To Moderate
Katia Schwerzmann Katia Schwerzmann

To Moderate

To moderate—the word resounds as a soft imperative. I hear its appeasing nature, the implicit authority the moderator is given to bring instances into dialog and at the same time to pacify their relationship, to soften the passage between the one and the other. Secondly, I can’t help but connect the moderator to my object of study: the medium. A moderator is a medium of sorts, with diverse techno-culturally determined ways of operating and performing. Ideally, she has gained techniques allowing her to be neither too present nor too absent in the exchanges she moderates; similar to a medium diffracting rays of light, redirecting them, slowing them down, so their spectrum may become perceptible to the senses.

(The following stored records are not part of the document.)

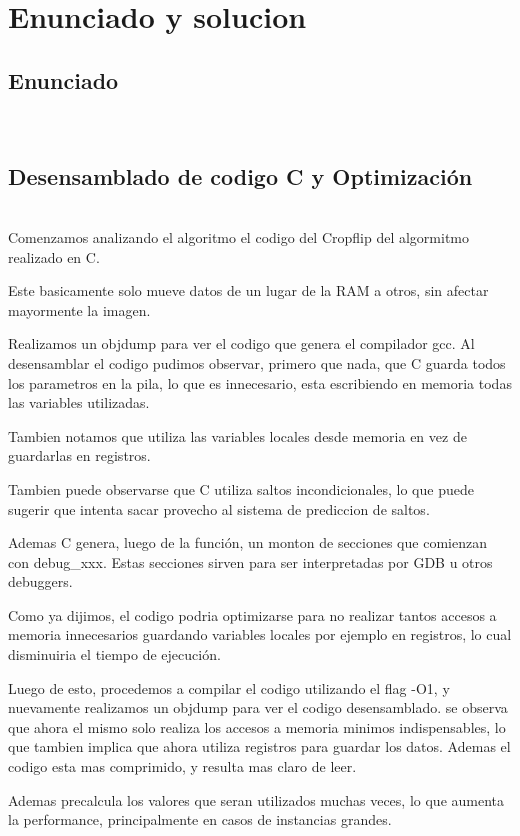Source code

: \documentclass[a4paper]{article}
\begin{document}
\section{Enunciado y solucion} 

\subsection{Enunciado}


\
\newpage

\subsection{Desensamblado de codigo C y Optimización}
\\
Comenzamos analizando el algoritmo el codigo del Cropflip del algormitmo realizado en C.

Este basicamente solo mueve datos de un lugar de la RAM a otros, sin afectar mayormente la imagen.

Realizamos un objdump para ver el codigo que genera el compilador gcc. Al desensamblar el codigo pudimos observar, primero que nada, que C guarda todos los parametros en la pila, lo que es innecesario, esta escribiendo en memoria todas las variables utilizadas.

Tambien notamos que utiliza las variables locales desde memoria en vez de guardarlas en registros.

Tambien puede observarse que C utiliza saltos incondicionales, lo que puede sugerir que intenta sacar provecho al sistema de prediccion de saltos.

Ademas C genera, luego de la función, un monton de secciones que comienzan con debug_xxx. Estas secciones sirven para ser interpretadas por GDB u otros debuggers.

Como ya dijimos, el codigo podria optimizarse para no realizar tantos accesos a memoria innecesarios guardando variables locales por ejemplo en registros, lo cual disminuiria el tiempo de ejecución.

Luego de esto, procedemos a compilar el codigo utilizando el flag -O1, y nuevamente realizamos un objdump para ver el codigo desensamblado. se observa que ahora el mismo solo realiza los accesos a memoria minimos indispensables, lo que tambien implica que ahora utiliza registros para guardar los datos. Ademas el codigo esta mas comprimido, y resulta mas claro de leer.

Ademas precalcula los valores que seran utilizados muchas veces, lo que aumenta la performance, principalmente en casos de instancias grandes.
\end{document}
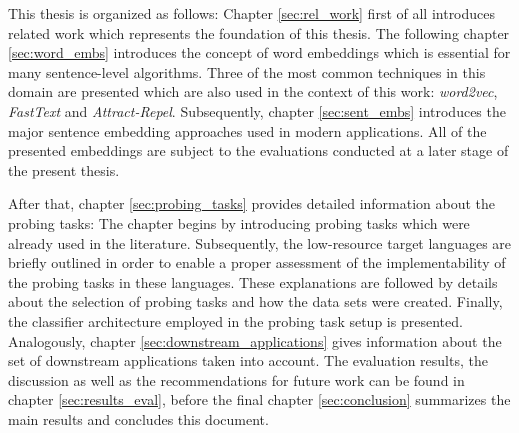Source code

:  This thesis is organized as follows: Chapter \vref{sec:rel_work} first of all introduces related work which represents the foundation of this thesis. The following chapter \vref{sec:word_embs} introduces the concept of word embeddings which is essential for many sentence-level algorithms. Three of the most common techniques in this domain are presented which are also used in the context of this work: \textit{word2vec}, \textit{FastText} and \textit{Attract-Repel}. Subsequently, chapter \vref{sec:sent_embs} introduces the major sentence embedding approaches used in modern applications. All of the presented embeddings are subject to the evaluations conducted at a later stage of the present thesis.

After that, chapter \vref{sec:probing_tasks} provides detailed information about the probing tasks: The chapter begins by introducing probing tasks which were already used in the literature. Subsequently, the low-resource target languages are briefly outlined in order to enable a proper assessment of the implementability of the probing tasks in these languages. These explanations are followed by details about the selection of probing tasks and how the data sets were created. Finally, the classifier architecture employed in the probing task setup is presented. Analogously, chapter \vref{sec:downstream_applications} gives information about the set of downstream applications taken into account. The evaluation results, the discussion as well as the recommendations for future work can be found in chapter \vref{sec:results_eval}, before the final chapter \vref{sec:conclusion} summarizes the main results and concludes this document.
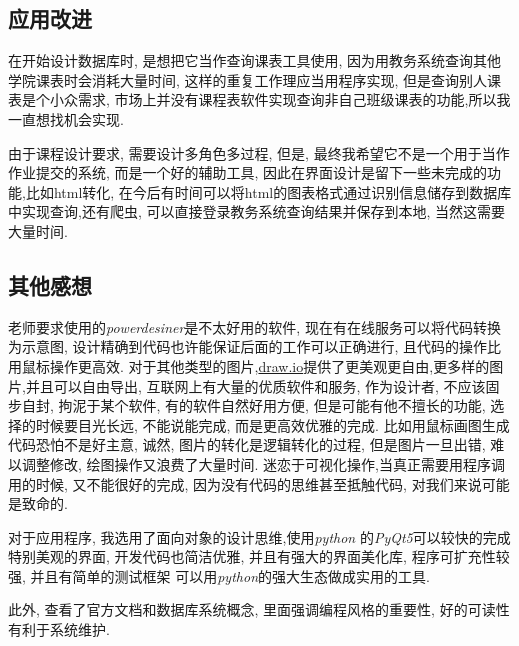 \documentclass{myreport}
\begin{document}
  \subsection{应用改进}
    在开始设计数据库时, 是想把它当作查询课表工具使用,
    因为用教务系统查询其他学院课表时会消耗大量时间,
    这样的重复工作理应当用程序实现,
    但是查询别人课表是个小众需求, 市场上并没有课程表软件实现查询非自己班级课表的功能,所以我一直想找机会实现.

    由于课程设计要求, 需要设计多角色多过程,
    但是, 最终我希望它不是一个用于当作作业提交的系统,
    而是一个好的辅助工具, 因此在界面设计是留下一些未完成的功能,比如html转化, 在今后有时间可以将html的图表格式通过识别信息储存到数据库中实现查询,还有爬虫, 可以直接登录教务系统查询结果并保存到本地, 当然这需要大量时间.
  \subsection{其他感想}

    老师要求使用的\emph{powerdesiner}是不太好用的软件,
    现在有在线服务可以将代码转换为示意图,
    设计精确到代码也许能保证后面的工作可以正确进行,
    且代码的操作比用鼠标操作更高效.
    对于其他类型的图片,\url{draw.io}提供了更美观更自由,更多样的图片,并且可以自由导出,
    互联网上有大量的优质软件和服务,
    作为设计者, 不应该固步自封, 拘泥于某个软件,
    有的软件自然好用方便, 但是可能有他不擅长的功能,
    选择的时候要目光长远, 不能说能完成,
    而是更高效优雅的完成.
    比如用鼠标画图生成代码恐怕不是好主意,
    诚然, 图片的转化是逻辑转化的过程,
    但是图片一旦出错, 难以调整修改,
    绘图操作又浪费了大量时间.
    迷恋于可视化操作,当真正需要用程序调用的时候,
    又不能很好的完成,
    因为没有代码的思维甚至抵触代码,
    对我们来说可能是致命的.


    对于应用程序, 我选用了面向对象的设计思维,使用\emph{python}
    的\emph{PyQt5}可以较快的完成特别美观的界面,
    开发代码也简洁优雅, 并且有强大的界面美化库,
    程序可扩充性较强,
    并且有简单的测试框架
    可以用\emph{python}的强大生态做成实用的工具.

    此外, 查看了官方文档和数据库系统概念,
    里面强调编程风格的重要性,
    好的可读性有利于系统维护.



\end{document}
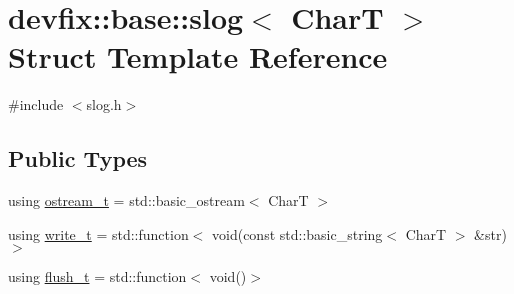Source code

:\hypertarget{structdevfix_1_1base_1_1slog}{}\section{devfix\+:\+:base\+:\+:slog$<$ CharT $>$ Struct Template Reference}
\label{structdevfix_1_1base_1_1slog}


{\ttfamily \#include $<$slog.\+h$>$}

\subsection*{Public Types}
\begin{DoxyCompactItemize}
\item 
using \hyperlink{structdevfix_1_1base_1_1slog_a3602226e6adc9ea19626e25a0df085a6}{ostream\+\_\+t} = std\+::basic\+\_\+ostream$<$ CharT $>$
\item 
using \hyperlink{structdevfix_1_1base_1_1slog_a5897ebe6b65ffd7a1845a6bca989f288}{write\+\_\+t} = std\+::function$<$ void(const std\+::basic\+\_\+string$<$ CharT $>$ \&str)$>$
\item 
using \hyperlink{structdevfix_1_1base_1_1slog_a5c957ca5d7392786ede9f813ec40fb40}{flush\+\_\+t} = std\+::function$<$ void()$>$
\end{DoxyCompactItemize}
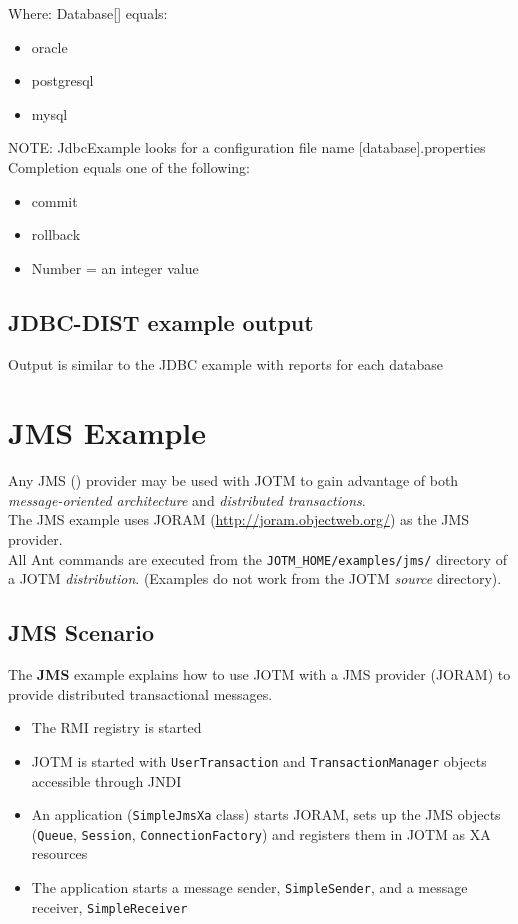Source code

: \documentclass[a4paper,11pt]{article}
\begin{document}
Where:
Database[] equals:
\begin{itemize}
\item oracle
\item postgresql 
\item mysql 
\end{itemize}
NOTE: JdbcExample looks for a configuration file name [database].properties
Completion equals one of the following:
\begin{itemize}
\item commit
\item rollback

\item Number = an integer value
\end{itemize}

\subsection{JDBC-DIST example output}
Output is similar to the JDBC example with reports for each database\\


\section{JMS Example}
\label{sec:jms_example}

Any JMS ()
 provider may be used with JOTM to gain advantage of both 
\emph{message-oriented architecture} and \emph{distributed transactions}.\\
The JMS example uses JORAM (\url{http://joram.objectweb.org/}) as the
JMS provider.\\

\noindent All Ant commands are executed from the \texttt{JOTM\_HOME/examples/jms/}
directory of a JOTM \emph{distribution}. (Examples do not work from the JOTM
\emph{source} directory).

\subsection{JMS Scenario}
\label{sec:jms_scenario}
The \textbf{JMS} example explains how to use JOTM with a JMS provider (JORAM)
 to provide distributed transactional messages.

\begin{itemize}
\item The RMI registry is started
\item JOTM is started with \texttt{UserTransaction} and
  \texttt{TransactionManager} objects accessible through JNDI
\item An application (\texttt{SimpleJmsXa} class) starts JORAM, sets up
  the JMS objects (\texttt{Queue}, \texttt{Session},
  \texttt{ConnectionFactory}) and registers them in JOTM as XA
  resources
\item  The application starts a message sender, 
  \texttt{SimpleSender}, and a message receiver, \texttt{SimpleReceiver}
\end{itemize}
\end{document}

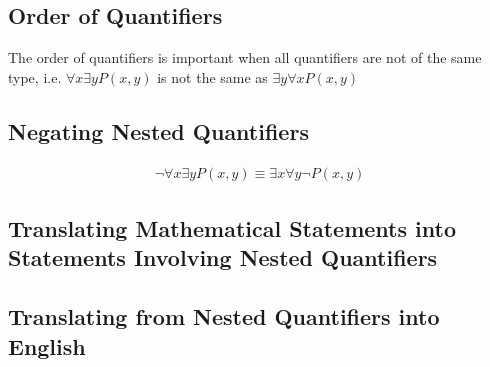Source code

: \documentclass[12pt letter]{report}
\begin{document}
\subsection{Order of Quantifiers}

The order of quantifiers is important when all quantifiers are not of the same type, i.e. $\forall x \exists y P \left( x, y \right) $ is not the same as $\exists y \forall x P \left( x, y \right) $

\subsection{Negating Nested Quantifiers}

\begin{align*}
	\neg  \forall x \exists y P \left( x, y \right) \equiv \exists x \forall y \neg P \left( x, y \right) \tag*{
		By De Morgan's Law
	}
\end{align*}

\subsection{Translating Mathematical Statements into Statements Involving Nested Quantifiers}



\subsection{Translating from Nested Quantifiers into English}
\end{document}
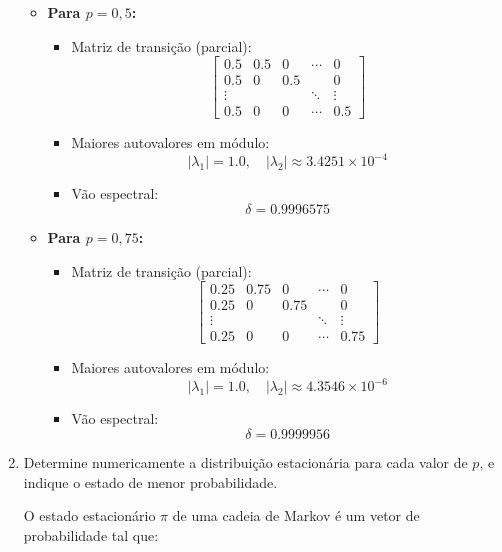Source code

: \begin{enumerate}
\begin{resposta}
\begin{itemize}
            \item \textbf{Para $p = 0{,}5$:}
            \begin{itemize}
                \item Matriz de transição (parcial):
                $$
                \begin{bmatrix}
                0.5 & 0.5 & 0    & \cdots & 0 \\
                0.5 & 0   & 0.5  &        & 0 \\
                \vdots &     &     & \ddots & \vdots \\
                0.5 & 0   & 0    & \cdots & 0.5
                \end{bmatrix}
                $$
                \item Maiores autovalores em módulo:
                $$ |\lambda_1| = 1.0, \quad |\lambda_2| \approx 3.4251 \times 10^{-4} $$
                \item Vão espectral:
                $$ \boxed{\delta = 0.9996575} $$
            \end{itemize}
        
            \item \textbf{Para $p = 0{,}75$:}
            \begin{itemize}
                \item Matriz de transição (parcial):
                $$
                \begin{bmatrix}
                0.25 & 0.75 & 0    & \cdots & 0 \\
                0.25 & 0    & 0.75 &        & 0 \\
                \vdots &     &     & \ddots & \vdots \\
                0.25 & 0    & 0    & \cdots & 0.75
                \end{bmatrix}
                $$
                \item Maiores autovalores em módulo:
                $$ |\lambda_1| = 1.0, \quad |\lambda_2| \approx 4.3546 \times 10^{-6} $$
                \item Vão espectral:
                $$ \boxed{\delta = 0.9999956} $$
            \end{itemize}
        \end{itemize}
        


    \end{resposta}
    \item Determine numericamente a distribuição estacionária para cada valor de $p$, e indique o estado de menor probabilidade.
    \begin{resposta}
        O estado estacionário $\pi$ de uma cadeia de Markov é um vetor de probabilidade tal que:


\end{resposta}
\end{enumerate}
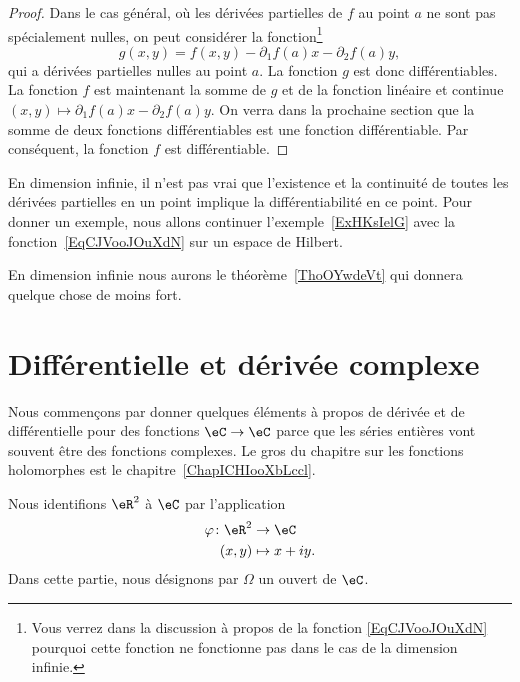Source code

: \begin{proof}
    Dans le cas général, où les dérivées partielles de $f$ au point $a$ ne sont pas spécialement nulles, on peut considérer la fonction\footnote{Vous verrez dans la discussion à propos de la fonction \eqref{EqCJVooJOuXdN} pourquoi cette fonction ne fonctionne pas dans le cas de la dimension infinie.}
    \begin{equation}    \label{EqXHVooJeQKrB}
        g(x,y)=f(x,y)-\partial_1 f(a)x-\partial_2 f(a)y,
    \end{equation}
    qui a dérivées partielles nulles au point $a$. La fonction $g$ est donc différentiables. La fonction $f$ est maintenant la somme de $g$ et de la fonction linéaire et continue $(x,y)\mapsto \partial_1 f(a)x-\partial_2 f(a)y$. On verra dans la prochaine section que la somme de deux fonctions différentiables est une fonction différentiable. Par conséquent, la fonction $f$ est différentiable.
\end{proof}

\begin{remark}
    En dimension infinie, il n'est pas vrai que l'existence et la continuité de toutes les dérivées partielles en un point implique la différentiabilité en ce point. Pour donner un exemple, nous allons continuer l'exemple~\ref{ExHKsIelG}
    avec la fonction~\ref{EqCJVooJOuXdN} sur un espace de Hilbert.

    En dimension infinie nous aurons le théorème~\ref{ThoOYwdeVt} qui donnera quelque chose de moins fort.
\end{remark}

\section{Différentielle et dérivée complexe}
\label{SECooJWNOooOgMiWR}

\begin{normaltext}
    Nous commençons par donner quelques éléments à propos de dérivée et de différentielle pour des fonctions \( \eC\to \eC\) parce que les séries entières vont souvent être des fonctions complexes. Le gros du chapitre sur les fonctions holomorphes est le chapitre~\ref{ChapICHIooXbLccl}.
\end{normaltext}

Nous identifions \( \eR^2\) à \( \eC\) par l'application
\begin{equation}
    \begin{aligned}
        \varphi\colon \eR^2&\to \eC \\
        (x,y)&\mapsto x+iy.
    \end{aligned}
\end{equation}
Dans cette partie, nous désignons par \( \Omega\) un ouvert de \( \eC\).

But does she want to slow down or redirect anything? A medium can also be an in-between that connects what is separated. Or it can provide a frame for what is happening by which it constrains and conditions it. Prima facie, there seems to be a certain distance, a detachment in a moderator’s performance, as she frames the discourse of others without having to speak in her own name. On the other hand, my mind also wanders to the referee in a mixed martial art fight, my sport of predilection. In that case, the moderator quickly moves between the blows, avoids them, yet intervenes when a fighter is down before too much damage is done. She has an obligation to fairness, to render what is due to each part. It carries more responsibility and engagement than it might initially seem.